Mutations in the SARS-CoV-2 virus are taking place at a quicker pace in Bengaluru compared to the national average (8.4) and global average (7.3). The Bengaluru isolates have 27 mutations in their genomes and over 11 mutations per sample, according to an Indian Institute of Science (IISc) study.
The team conducted a thorough proteo-genomic investigation-series of analyses of SARS-CoV-2 isolates. The study which is published in 'Journal of Proteome Research' also showed the host produces various proteins of their own. The study, conducted using nasal samples of COVID-19 positive patients, reveals that the host produces several proteins of their own as their body launches an immunological defence in response to the viral, according to an IISc statement.
The IISc team also provided evidence of a protein named Orf9b that suppresses the host's immune response using a technique known as high-mass resolution spectrometry.
The origin history and spread of the virus was understood using next-generation sequencing or NGS. NGS allows rapid sequencing of the entire genome. Sequencing the genomes of viral strains from around the world is important because it helps keep track of mutations that are arising constantly, according to molecular biologist and Professor in the Biochemistry Department Utpal Tatu.

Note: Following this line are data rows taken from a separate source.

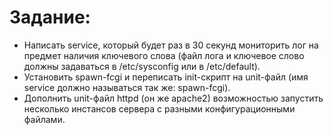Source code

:# Задание:
* Написать service, который будет раз в 30 секунд мониторить лог на предмет наличия ключевого слова (файл лога и ключевое слово должны задаваться в /etc/sysconfig или в /etc/default).
* Установить spawn-fcgi и переписать init-скрипт на unit-файл (имя service должно называться так же: spawn-fcgi).
* Дополнить unit-файл httpd (он же apache2) возможностью запустить несколько инстансов сервера с разными конфигурационными файлами.
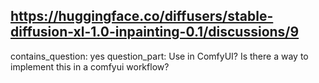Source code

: ## https://huggingface.co/diffusers/stable-diffusion-xl-1.0-inpainting-0.1/discussions/9

contains_question: yes
question_part: Use in ComfyUI?
Is there a way to implement this in a comfyui workflow?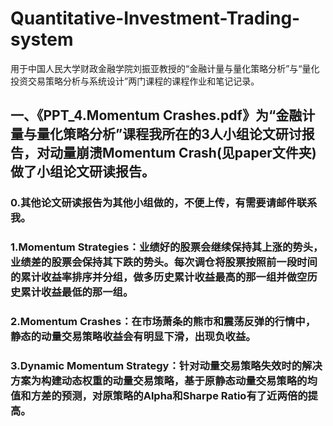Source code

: # Quantitative-Investment-Trading-system
用于中国人民大学财政金融学院刘振亚教授的“金融计量与量化策略分析”与“量化投资交易策略分析与系统设计”两门课程的课程作业和笔记记录。

## 一、《PPT_4.Momentum Crashes.pdf》为“金融计量与量化策略分析”课程我所在的3人小组论文研讨报告，对动量崩溃Momentum Crash(见paper文件夹)做了小组论文研读报告。
### 0.其他论文研读报告为其他小组做的，不便上传，有需要请邮件联系我。
### 1.Momentum Strategies：业绩好的股票会继续保持其上涨的势头，业绩差的股票会保持其下跌的势头。每次调仓将股票按照前一段时间的累计收益率排序并分组，做多历史累计收益最高的那一组并做空历史累计收益最低的那一组。
### 2.Momentum Crashes：在市场萧条的熊市和震荡反弹的行情中，静态的动量交易策略收益会有明显下滑，出现负收益。
### 3.Dynamic Momentum Strategy：针对动量交易策略失效时的解决方案为构建动态权重的动量交易策略，基于原静态动量交易策略的均值和方差的预测，对原策略的Alpha和Sharpe Ratio有了近两倍的提高。



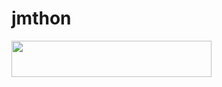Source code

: # jmthon

<p align="left"><a href="https://heroku.com/deploy?template=https://github.com/jufhu/music"> <img src="https://img.shields.io/badge/Deploy%20To%20Heroku-purple?style=for-the-badge&logo=heroku" width="320" height="58.45"/></a></p>
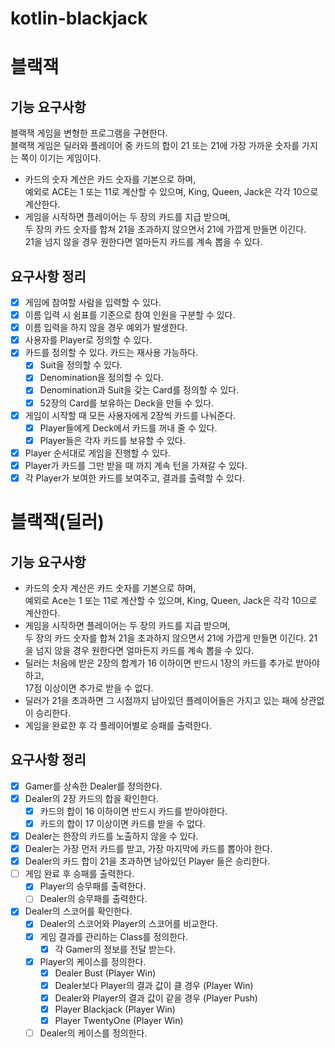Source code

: # kotlin-blackjack

# 블랙잭
## 기능 요구사항
블랙잭 게임을 변형한 프로그램을 구현한다.  
블랙잭 게임은 딜러와 플레이어 중 카드의 합이 21 또는 21에 가장 가까운 숫자를 가지는 쪽이 이기는 게임이다.

* 카드의 숫자 계산은 카드 숫자를 기본으로 하며,  
예외로 ACE는 1 또는 11로 계산할 수 있으며, King, Queen, Jack은 각각 10으로 계산한다.
* 게임을 시작하면 플레이어는 두 장의 카드를 지급 받으며,   
두 장의 카드 숫자를 합쳐 21을 초과하지 않으면서 21에 가깝게 만들면 이긴다.  
21을 넘지 않을 경우 원한다면 얼마든지 카드를 계속 뽑을 수 있다.

## 요구사항 정리
- [X] 게임에 참여할 사람을 입력할 수 있다.
- [X] 이름 입력 시 쉼표를 기준으로 참여 인원을 구분할 수 있다.
- [X] 이름 입력을 하지 않을 경우 예외가 발생한다.
- [X] 사용자를 Player로 정의할 수 있다.
- [X] 카드를 정의할 수 있다. 카드는 재사용 가능하다.
  - [X] Suit을 정의할 수 있다.
  - [X] Denomination을 정의할 수 있다.
  - [X] Denomination과 Suit을 갖는 Card를 정의할 수 있다.
  - [X] 52장의 Card를 보유하는 Deck을 만들 수 있다.
- [X] 게임이 시작할 때 모든 사용자에게 2장씩 카드를 나눠준다.
  - [X] Player들에게 Deck에서 카드를 꺼내 줄 수 있다.
  - [X] Player들은 각자 카드를 보유할 수 있다.
- [X] Player 순서대로 게임을 진행할 수 있다.
- [X] Player가 카드를 그만 받을 때 까지 계속 턴을 가져갈 수 있다.
- [X] 각 Player가 보여한 카드를 보여주고, 결과를 출력할 수 있다.

# 블랙잭(딜러)
## 기능 요구사항
* 카드의 숫자 계산은 카드 숫자를 기본으로 하며,  
예외로 Ace는 1 또는 11로 계산할 수 있으며, King, Queen, Jack은 각각 10으로 계산한다.
* 게임을 시작하면 플레이어는 두 장의 카드를 지급 받으며,  
두 장의 카드 숫자를 합쳐 21을 초과하지 않으면서 21에 가깝게 만들면 이긴다.
21을 넘지 않을 경우 원한다면 얼마든지 카드를 계속 뽑을 수 있다.
* 딜러는 처음에 받은 2장의 합계가 16 이하이면 반드시 1장의 카드를 추가로 받아야 하고,  
17점 이상이면 추가로 받을 수 없다.
* 딜러가 21을 초과하면 그 시점까지 남아있던 플레이어들은 가지고 있는 패에 상관없이 승리한다.
* 게임을 완료한 후 각 플레이어별로 승패를 출력한다.

## 요구사항 정리
- [X] Gamer를 상속한 Dealer를 정의한다.
- [X] Dealer의 2장 카드의 합을 확인한다.
  - [X] 카드의 합이 16 이하이면 반드시 카드를 받아야한다.
  - [X] 카드의 합이 17 이상이면 카드를 받을 수 없다.
- [X] Dealer는 한장의 카드를 노출하지 않을 수 있다.
- [X] Dealer는 가장 먼저 카드를 받고, 가장 마지막에 카드를 뽑아야 한다.
- [X] Dealer의 카드 합이 21을 초과하면 남아있던 Player 들은 승리한다.
- [ ] 게임 완료 후 승패를 출력한다.
  - [X] Player의 승무패를 출력한다.
  - [ ] Dealer의 승무패를 출력한다.
- [X] Dealer의 스코어를 확인한다.
  - [X] Dealer의 스코어와 Player의 스코어를 비교한다. 
  - [X] 게임 결과를 관리하는 Class를 정의한다.
    - [X] 각 Gamer의 정보를 전달 받는다.
  - [X] Player의 케이스를 정의한다.
    - [X] Dealer Bust (Player Win)
    - [X] Dealer보다 Player의 결과 값이 클 경우 (Player Win)
    - [X] Dealer와 Player의 결과 값이 같을 경우 (Player Push)
    - [X] Player Blackjack (Player Win)
    - [X] Player TwentyOne (Player Win)
  - [ ] Dealer의 케이스를 정의한다.
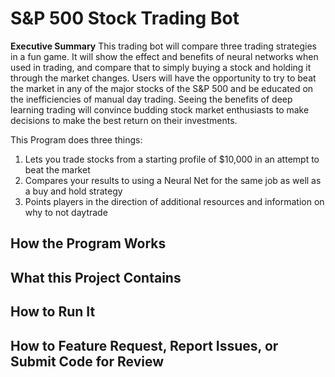 # S&P 500 Stock Trading Bot

**Executive Summary**
This trading bot will compare three trading strategies in a fun game. It will show the effect and benefits of neural networks when used in trading, and compare that to simply buying a stock and holding it through the market changes. Users will have the opportunity to try to beat the market in any of the major stocks of the S&P 500 and be educated on the inefficiencies of manual day trading. Seeing the benefits of deep learning trading will convince budding stock market enthusiasts to make decisions to make the best return on their investments.

This Program does three things:
1. Lets you trade stocks from a starting profile of $10,000 in an attempt to beat the market
1. Compares your results to using a Neural Net for the same job as well as a buy and hold strategy
1. Points players in the direction of additional resources and information on why to not daytrade

## How the Program Works ##

## What this Project Contains ##


## How to Run It ##


## How to Feature Request, Report Issues, or Submit Code for Review ##

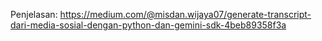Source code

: Penjelasan: https://medium.com/@misdan.wijaya07/generate-transcript-dari-media-sosial-dengan-python-dan-gemini-sdk-4beb89358f3a

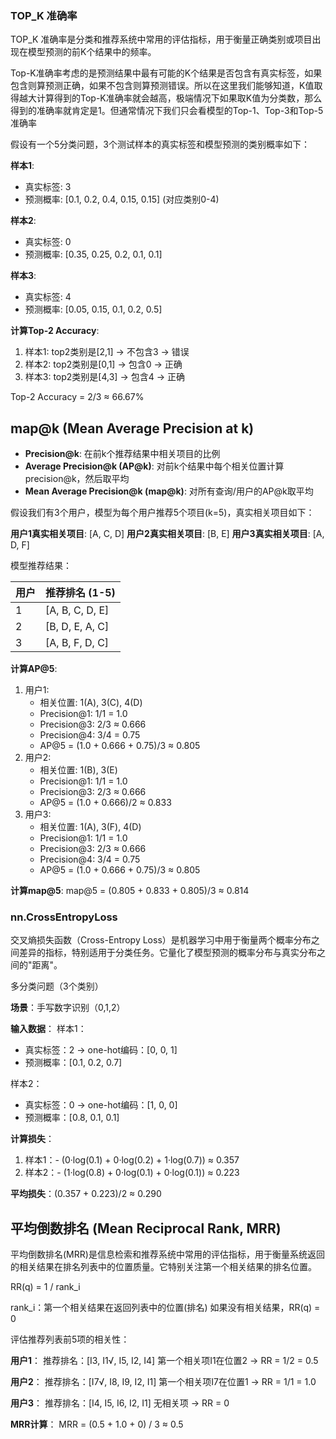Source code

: ### **TOP_K 准确率**

TOP_K 准确率是分类和推荐系统中常用的评估指标，用于衡量正确类别或项目出现在模型预测的前K个结果中的频率。

Top-K准确率考虑的是预测结果中最有可能的K个结果是否包含有真实标签，如果包含则算预测正确，如果不包含则算预测错误。所以在这里我们能够知道，K值取得越大计算得到的Top-K准确率就会越高，极端情况下如果取K值为分类数，那么得到的准确率就肯定是1。但通常情况下我们只会看模型的Top-1、Top-3和Top-5准确率

假设有一个5分类问题，3个测试样本的真实标签和模型预测的类别概率如下：

**样本1**:

- 真实标签: 3
- 预测概率: [0.1, 0.2, 0.4, 0.15, 0.15] (对应类别0-4)

**样本2**:

- 真实标签: 0
- 预测概率: [0.35, 0.25, 0.2, 0.1, 0.1]

**样本3**:

- 真实标签: 4
- 预测概率: [0.05, 0.15, 0.1, 0.2, 0.5]

**计算Top-2 Accuracy**:

1. 样本1: top2类别是[2,1] → 不包含3 → 错误
2. 样本2: top2类别是[0,1] → 包含0 → 正确
3. 样本3: top2类别是[4,3] → 包含4 → 正确

Top-2 Accuracy = 2/3 ≈ 66.67%



## map@k (Mean Average Precision at k)

- **Precision@k**: 在前k个推荐结果中相关项目的比例
- **Average Precision@k (AP@k)**: 对前k个结果中每个相关位置计算precision@k，然后取平均
- **Mean Average Precision@k (map@k)**: 对所有查询/用户的AP@k取平均

假设我们有3个用户，模型为每个用户推荐5个项目(k=5)，真实相关项目如下：

**用户1真实相关项目**: [A, C, D]
**用户2真实相关项目**: [B, E]
**用户3真实相关项目**: [A, D, F]

模型推荐结果：

| 用户 | 推荐排名 (1-5)  |
| :--- | :-------------- |
| 1    | [A, B, C, D, E] |
| 2    | [B, D, E, A, C] |
| 3    | [A, B, F, D, C] |

**计算AP@5**:

1. 用户1:
   - 相关位置: 1(A), 3(C), 4(D)
   - Precision@1: 1/1 = 1.0
   - Precision@3: 2/3 ≈ 0.666
   - Precision@4: 3/4 = 0.75
   - AP@5 = (1.0 + 0.666 + 0.75)/3 ≈ 0.805
2. 用户2:
   - 相关位置: 1(B), 3(E)
   - Precision@1: 1/1 = 1.0
   - Precision@3: 2/3 ≈ 0.666
   - AP@5 = (1.0 + 0.666)/2 ≈ 0.833
3. 用户3:
   - 相关位置: 1(A), 3(F), 4(D)
   - Precision@1: 1/1 = 1.0
   - Precision@3: 2/3 ≈ 0.666
   - Precision@4: 3/4 = 0.75
   - AP@5 = (1.0 + 0.666 + 0.75)/3 ≈ 0.805

**计算map@5**:
map@5 = (0.805 + 0.833 + 0.805)/3 ≈ 0.814

### **nn.CrossEntropyLoss**

  交叉熵损失函数（Cross-Entropy Loss）是机器学习中用于衡量两个概率分布之间差异的指标，特别适用于分类任务。它量化了模型预测的概率分布与真实分布之间的"距离"。

  多分类问题（3个类别）

**场景**：手写数字识别（0,1,2）

**输入数据**：
样本1：

- 真实标签：2 → one-hot编码：[0, 0, 1]
- 预测概率：[0.1, 0.2, 0.7]

样本2：

- 真实标签：0 → one-hot编码：[1, 0, 0]
- 预测概率：[0.8, 0.1, 0.1]

**计算损失**：

1. 样本1：- (0·log(0.1) + 0·log(0.2) + 1·log(0.7)) ≈ 0.357
2. 样本2：- (1·log(0.8) + 0·log(0.1) + 0·log(0.1)) ≈ 0.223

**平均损失**：(0.357 + 0.223)/2 ≈ 0.290

## 平均倒数排名 (Mean Reciprocal Rank, MRR)

平均倒数排名(MRR)是信息检索和推荐系统中常用的评估指标，用于衡量系统返回的相关结果在排名列表中的位置质量。它特别关注第一个相关结果的排名位置。

RR(q) = 1 / rank_i

  rank_i：第一个相关结果在返回列表中的位置(排名)   如果没有相关结果，RR(q) = 0

评估推荐列表前5项的相关性：

**用户1**：
推荐排名：[I3, I1√, I5, I2, I4]
第一个相关项I1在位置2 → RR = 1/2 = 0.5

**用户2**：
推荐排名：[I7√, I8, I9, I2, I1]
第一个相关项I7在位置1 → RR = 1/1 = 1.0

**用户3**：
推荐排名：[I4, I5, I6, I2, I1]
无相关项 → RR = 0

**MRR计算**：
MRR = (0.5 + 1.0 + 0) / 3 ≈ 0.5
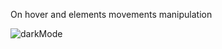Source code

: On hover and elements movements manipulation

![darkMode](https://user-images.githubusercontent.com/100438690/201750673-129121a0-2748-4294-9363-1f9350210773.jpg)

The team led by molecular biologist and Professor in the Biochemistry Department in IISc Utpal Tatu constructed a tree of relatedness (global phylogenetic tree) of viral isolates using the sequence data to understand its origin history and spread. As per this analysis, the Bengaluru isolates are most closely related to the one from Bangladesh. The study further discovered that the isolates in India have multiple origins instead of a single ancestral variant.